### Record set ###
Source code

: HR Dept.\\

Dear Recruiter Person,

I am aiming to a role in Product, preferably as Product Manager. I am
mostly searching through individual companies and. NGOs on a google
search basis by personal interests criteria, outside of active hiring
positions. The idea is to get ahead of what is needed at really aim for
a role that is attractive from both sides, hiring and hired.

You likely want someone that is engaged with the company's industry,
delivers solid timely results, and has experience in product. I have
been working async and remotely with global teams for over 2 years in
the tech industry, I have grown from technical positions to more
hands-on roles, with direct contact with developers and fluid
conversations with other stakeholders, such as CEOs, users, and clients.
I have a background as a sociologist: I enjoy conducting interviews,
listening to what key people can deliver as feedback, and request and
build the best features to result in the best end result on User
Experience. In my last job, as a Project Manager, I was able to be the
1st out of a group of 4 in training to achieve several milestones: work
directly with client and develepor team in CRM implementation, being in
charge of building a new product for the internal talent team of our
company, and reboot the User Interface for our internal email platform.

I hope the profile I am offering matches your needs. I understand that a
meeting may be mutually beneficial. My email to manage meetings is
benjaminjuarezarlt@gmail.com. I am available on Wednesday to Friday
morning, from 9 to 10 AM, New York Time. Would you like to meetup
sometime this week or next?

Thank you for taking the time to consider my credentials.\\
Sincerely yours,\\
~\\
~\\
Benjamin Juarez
###
Tally up the lines in the records containing the word "have", then give the count and nothing else.

■ Result for this exercise ■
3